Items from a data source
==========
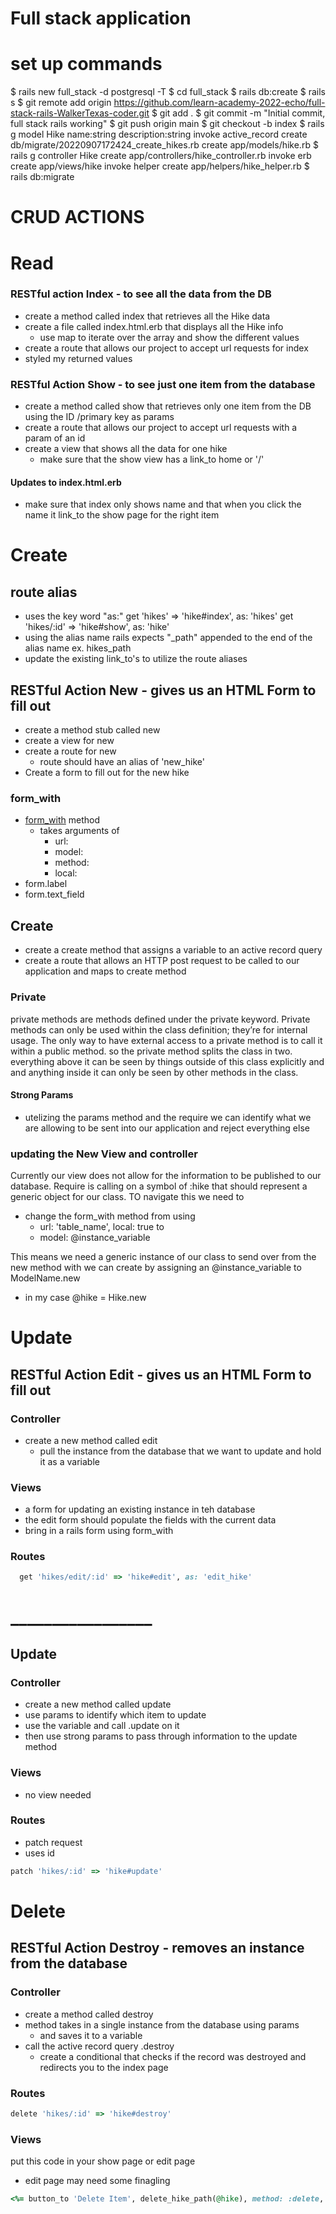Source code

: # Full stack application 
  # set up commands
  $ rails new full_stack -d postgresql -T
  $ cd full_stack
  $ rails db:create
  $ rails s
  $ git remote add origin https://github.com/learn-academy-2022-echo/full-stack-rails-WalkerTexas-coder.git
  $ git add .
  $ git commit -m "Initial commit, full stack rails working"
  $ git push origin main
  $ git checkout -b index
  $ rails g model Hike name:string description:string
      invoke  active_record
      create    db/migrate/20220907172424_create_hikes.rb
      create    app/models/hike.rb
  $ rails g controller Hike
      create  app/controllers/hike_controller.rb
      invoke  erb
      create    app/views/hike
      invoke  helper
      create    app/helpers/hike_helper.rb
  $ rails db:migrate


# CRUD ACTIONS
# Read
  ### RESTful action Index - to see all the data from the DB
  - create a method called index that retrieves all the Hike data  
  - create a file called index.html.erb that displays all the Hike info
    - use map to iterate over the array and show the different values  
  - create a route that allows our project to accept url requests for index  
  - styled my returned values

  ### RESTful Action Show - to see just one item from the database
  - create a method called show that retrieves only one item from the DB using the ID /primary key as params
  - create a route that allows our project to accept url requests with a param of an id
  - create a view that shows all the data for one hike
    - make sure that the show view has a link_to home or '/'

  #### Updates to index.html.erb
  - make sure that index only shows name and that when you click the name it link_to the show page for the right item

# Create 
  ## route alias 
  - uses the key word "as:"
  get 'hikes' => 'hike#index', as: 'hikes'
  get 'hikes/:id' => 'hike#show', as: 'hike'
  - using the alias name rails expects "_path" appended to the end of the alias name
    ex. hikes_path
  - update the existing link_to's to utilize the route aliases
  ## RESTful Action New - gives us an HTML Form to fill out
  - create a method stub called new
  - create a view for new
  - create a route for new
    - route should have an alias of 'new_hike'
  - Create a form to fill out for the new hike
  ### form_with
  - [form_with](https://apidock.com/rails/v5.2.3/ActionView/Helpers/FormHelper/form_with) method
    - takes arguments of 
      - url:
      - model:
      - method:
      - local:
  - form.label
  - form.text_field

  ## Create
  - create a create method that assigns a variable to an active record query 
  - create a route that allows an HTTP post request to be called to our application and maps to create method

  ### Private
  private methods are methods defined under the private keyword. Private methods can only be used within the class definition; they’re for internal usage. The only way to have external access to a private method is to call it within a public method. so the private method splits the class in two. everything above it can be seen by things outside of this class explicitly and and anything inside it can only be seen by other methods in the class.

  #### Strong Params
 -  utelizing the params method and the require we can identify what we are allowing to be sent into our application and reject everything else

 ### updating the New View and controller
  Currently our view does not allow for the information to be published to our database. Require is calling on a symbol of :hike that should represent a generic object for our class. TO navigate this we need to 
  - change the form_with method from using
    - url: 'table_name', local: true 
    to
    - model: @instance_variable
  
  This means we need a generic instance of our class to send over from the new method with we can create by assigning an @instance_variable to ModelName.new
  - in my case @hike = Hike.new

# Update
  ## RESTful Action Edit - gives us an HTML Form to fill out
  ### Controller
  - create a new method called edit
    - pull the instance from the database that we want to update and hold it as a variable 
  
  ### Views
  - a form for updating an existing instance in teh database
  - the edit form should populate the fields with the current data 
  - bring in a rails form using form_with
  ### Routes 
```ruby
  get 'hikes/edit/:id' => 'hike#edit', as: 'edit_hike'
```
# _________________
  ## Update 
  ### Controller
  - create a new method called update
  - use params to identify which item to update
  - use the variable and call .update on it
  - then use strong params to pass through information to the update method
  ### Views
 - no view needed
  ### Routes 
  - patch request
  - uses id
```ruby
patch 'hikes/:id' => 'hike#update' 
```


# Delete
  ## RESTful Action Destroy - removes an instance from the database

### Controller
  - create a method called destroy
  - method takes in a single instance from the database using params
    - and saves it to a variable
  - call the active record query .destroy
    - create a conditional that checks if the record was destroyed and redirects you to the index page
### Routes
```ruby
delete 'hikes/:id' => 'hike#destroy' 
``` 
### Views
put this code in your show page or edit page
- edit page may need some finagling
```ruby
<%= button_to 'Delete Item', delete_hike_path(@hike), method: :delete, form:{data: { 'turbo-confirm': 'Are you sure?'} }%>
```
==========
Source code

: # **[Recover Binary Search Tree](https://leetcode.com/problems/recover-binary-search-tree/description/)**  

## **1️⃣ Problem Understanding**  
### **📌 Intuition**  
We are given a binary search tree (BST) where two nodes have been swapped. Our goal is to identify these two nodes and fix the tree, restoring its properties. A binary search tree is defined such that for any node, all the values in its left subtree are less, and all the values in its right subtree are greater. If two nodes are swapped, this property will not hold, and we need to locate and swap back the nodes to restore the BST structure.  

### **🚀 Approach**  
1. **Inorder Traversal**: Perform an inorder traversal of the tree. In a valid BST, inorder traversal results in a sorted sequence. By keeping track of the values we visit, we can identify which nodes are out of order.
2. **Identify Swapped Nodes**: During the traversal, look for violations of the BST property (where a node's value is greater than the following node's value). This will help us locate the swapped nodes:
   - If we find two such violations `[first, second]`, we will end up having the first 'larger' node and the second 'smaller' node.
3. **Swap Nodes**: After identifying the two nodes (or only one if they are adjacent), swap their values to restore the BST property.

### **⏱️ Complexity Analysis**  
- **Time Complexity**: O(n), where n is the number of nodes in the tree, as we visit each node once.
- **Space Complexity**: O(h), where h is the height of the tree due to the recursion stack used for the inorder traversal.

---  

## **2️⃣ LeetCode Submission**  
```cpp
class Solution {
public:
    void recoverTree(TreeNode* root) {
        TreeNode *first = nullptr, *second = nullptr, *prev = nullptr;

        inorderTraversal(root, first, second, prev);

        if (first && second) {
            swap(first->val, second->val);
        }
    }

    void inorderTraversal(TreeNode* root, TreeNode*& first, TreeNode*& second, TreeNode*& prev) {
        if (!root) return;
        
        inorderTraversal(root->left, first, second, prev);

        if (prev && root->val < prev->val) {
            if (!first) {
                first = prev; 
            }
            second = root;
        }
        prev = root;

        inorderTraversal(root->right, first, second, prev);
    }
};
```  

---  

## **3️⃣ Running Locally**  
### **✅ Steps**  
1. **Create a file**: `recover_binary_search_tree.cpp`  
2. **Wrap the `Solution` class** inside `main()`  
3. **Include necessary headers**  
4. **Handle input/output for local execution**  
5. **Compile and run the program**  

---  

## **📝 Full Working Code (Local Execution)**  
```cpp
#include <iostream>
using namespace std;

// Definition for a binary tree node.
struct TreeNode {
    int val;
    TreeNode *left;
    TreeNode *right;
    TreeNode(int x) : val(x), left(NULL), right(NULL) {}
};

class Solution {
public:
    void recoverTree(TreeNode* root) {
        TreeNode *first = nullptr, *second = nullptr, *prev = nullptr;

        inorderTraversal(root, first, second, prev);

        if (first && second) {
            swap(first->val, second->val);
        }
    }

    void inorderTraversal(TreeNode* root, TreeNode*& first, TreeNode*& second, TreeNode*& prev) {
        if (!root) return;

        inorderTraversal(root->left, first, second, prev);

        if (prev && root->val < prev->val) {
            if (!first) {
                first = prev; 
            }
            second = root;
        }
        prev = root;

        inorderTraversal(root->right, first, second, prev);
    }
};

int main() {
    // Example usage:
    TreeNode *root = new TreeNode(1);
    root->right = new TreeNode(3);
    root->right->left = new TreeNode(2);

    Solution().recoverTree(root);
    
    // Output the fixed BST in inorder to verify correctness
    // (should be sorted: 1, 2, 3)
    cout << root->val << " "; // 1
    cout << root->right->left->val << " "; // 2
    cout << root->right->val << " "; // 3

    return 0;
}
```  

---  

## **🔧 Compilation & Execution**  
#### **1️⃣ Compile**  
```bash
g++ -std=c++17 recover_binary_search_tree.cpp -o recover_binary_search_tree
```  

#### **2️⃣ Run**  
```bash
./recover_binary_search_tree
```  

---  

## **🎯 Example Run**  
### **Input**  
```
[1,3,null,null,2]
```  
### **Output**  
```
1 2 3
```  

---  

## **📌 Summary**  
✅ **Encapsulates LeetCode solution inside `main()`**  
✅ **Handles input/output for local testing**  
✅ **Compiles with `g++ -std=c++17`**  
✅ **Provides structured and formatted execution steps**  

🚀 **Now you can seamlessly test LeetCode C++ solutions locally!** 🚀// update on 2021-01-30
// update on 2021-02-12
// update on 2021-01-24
==========
All lines carrying the word "retrieves" must be copied from the data above.

**Problem solution:**
  - create a method called index that retrieves all the Hike data  
  - create a method called show that retrieves only one item from the DB using the ID /primary key as params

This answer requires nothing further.